Obligation is a terrible reason to do something--indeed, Brook himself mused, "it would be a sad day if people went to the theater out of duty"--and is often a preemptive excuse for not enjoying it. But there is great reason to enjoy the work of Beckett and Brook, and it was in evidence in Fragments, a revue surprisingly accessible and almost self-consciously aimed to deflate pretensions.
The staging fittingly contained only the essentials: a playing space, slightly raised, on which sat two boxes on either side, near either end, on the one sitting a staff, a violin on the other. Behind them a couple large sacks and a chair. Upstage center, a bench. The lighting was simple and precise: the stage would wash in red or blue in transitions, with only the necessary spaces illuminated. Subtle touches, like a strip of light focused on the thin side of the raised playing space, classed the proceedings up, but by and large it looked like a production that could have been done just about anywhere.
That is, of course, a point Brook has been making ever since the opening lines of The Empty Space:
I can take any empty space and call it a bare stage. A man walks across this empty space whilst someone else is watching him, and this is all that is needed for an act of theatre to be engaged.The minimal staging allowed for the range of Beckett's writing, and Brook's actors, to shine through. First was "Rough for Theater I," a sort of Endgame lite, with two damaged characters--a blind man and a cripple--relying on and squabbling with each other. There is some lively repartee that the actors, longtime Brooks collaborator Bruce Myers and Yoshi Oida, were game for, the former suitably imposing, the latter at a disconnect due to his character's blindness. It makes a good introduction to Beckett and was an effective opener for the evening.

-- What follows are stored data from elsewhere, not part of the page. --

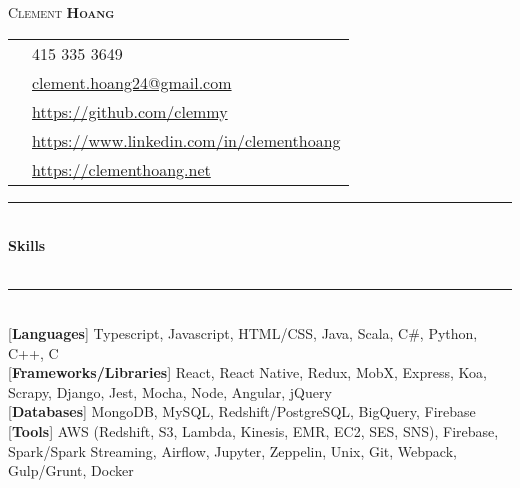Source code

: \documentclass[10pt]{article}
\newcommand{\cvtitle}[4] {%
	{\LARGE\color{#2}\textsc{#1}}\hspace{\stretch{3}}{\large \textbf{#3}}\\[#4]}
\newcommand{\positionedbox}[3]{%
	\begin{minipage}{#2}
		\begin{flush#1}
			#3
		\end{flush#1}
	\end{minipage}}
\newcommand{\cvsectiontitle}[1]{%
	\rule{\linewidth}{0.2mm}\\%
		{\large\indent\textbf{#1}}\\%
	\\[-6.5mm]\rule{\linewidth}{0.2mm}\\[2mm]%
	}
\begin{document}
\cvtitle{Clement \textbf{Hoang}}{BrickRed}{}{0.3cm}
\positionedbox{left}{0.7\textwidth}{
	\begin{tabular}{ c l }
		{\FA \faPhone} & 415 335 3649 \\
		{\FA \faEnvelope} & \href{mailto:clement.hoang24@gmail.com}{clement.hoang24@gmail.com} \\
		{\FA \faGithub} & \href{https://github.com/clemmy}{https://github.com/clemmy} \\
		{\FA \faLinkedIn} & \href{https://www.linkedin.com/in/clementhoang}{https://www.linkedin.com/in/clementhoang} \\
		{\FA \faFire} & \href{https://clementhoang.net}{https://clementhoang.net}
	\end{tabular}
}
\vspace{0.2cm}

\cvsectiontitle{Skills}
[\textbf{Languages}] Typescript, Javascript, HTML/CSS, Java, Scala, C\#, Python, C++, C \\[0.2cm]
[\textbf{Frameworks/Libraries}] React, React Native, Redux, MobX, Express, Koa, Scrapy, Django, Jest, Mocha, Node, Angular, jQuery \\[0.2cm]
[\textbf{Databases}] MongoDB, MySQL, Redshift/PostgreSQL, BigQuery, Firebase \\[0.2cm]
[\textbf{Tools}] AWS (Redshift, S3, Lambda, Kinesis, EMR, EC2, SES, SNS), Firebase, Spark/Spark Streaming, Airflow, Jupyter, Zeppelin, Unix, Git, Webpack, Gulp/Grunt, Docker
\end{document}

"Rockaby," easily the most difficult piece from an audience and actor standpoint, involves an aged woman (played by the young Hayley Carmichael) repeating sentences and phrases in varying permutations that, fittingly for a memory play, would tax any actress's capacity for memorization:
sitting at her windowI'll be honest and say I didn't "get" it, but I note that the stage directions call for the monologue to be pre-recorded, and for the actress to remain seated. Neither instruction was observed, to the play's benefit. The recursive twistiness of the language raised the stakes for the actor in a way that wouldn't exist in a recording. And having the woman rise during the third section quietly offers some hope, however dashed, amid the play's bleakness.
quiet at her window
facing other windows
only other windows
high and low
time she stopped
Brook is no stranger to changing a work to suit his purposes--his staging of Carmen was cut to ninety minutes--and so minor deviations to open up a piece are always welcome, Samuel Beckett Estate be damned.
"Act Without Words II" is a straight-up clowning piece, in which two persons, A and B, are "goaded" into getting out of the giant sacks they sleep in, putting on a suit, taking it off, moving their sack, and returning to it. It was heavy on physical comedy, with Oida's A shiftless and unfocused, and Myers's B bursting with athleticism. It was the funniest piece of the night, but again the mirth served to underscore the menace that comes forward at the end, with the realization that these two figures will be endlessly replaying the same routine.
"Neither," an adaptation of one of Beckett's poems, involved actress Hayley Carmichael timing her step and delivery to back-and-forth spotlight cues. There isn't a plot to speak of, naturally, barely a scenario, and so it was interesting to see how the decisive ambivalence of the piece's title would translate into physical action. (I say this knowing Brook knows "interesting" to be a nice way of saying 'I didn't like it.')
Finally there was "Come and Go," a brief piece involving three ladies on a bench gossiping whenever one is a way. It's cyclical in dialogue and movement, dependent on its performers having great timing and physical grace. That they did by now should go without saying; indeed the control they maintained over their voices and bodies was one of the most noticeable aspects of all the evening's performances. There was no better evidence of this than "Come and Go"'s concluding hand-hold, "in the old way," a striking image carried out with such smoothness one could hear the audience murmur in an admixture of surprise, amusement, and wonder.
If this sounds like a Samuel Beckett Variety Hour--the bickering couple, the memory play, the clowns, the dark poem, the repetitions--it was. By turns grim, tense, hilarious, mysterious and mystifying, Fragments was a document of Beckett's scope and, most critically, his sense of humor. Brook's as well. Both men are widely thought of as sages of the theater, and sages aren't allowed to be funny. The playbill says this production "caps" Brook's career of over 60 years, which suggests this may be his final outing. That he should use the occasion to remind audiences that wisdom is best paired with wit, shows him deserving his distinctions.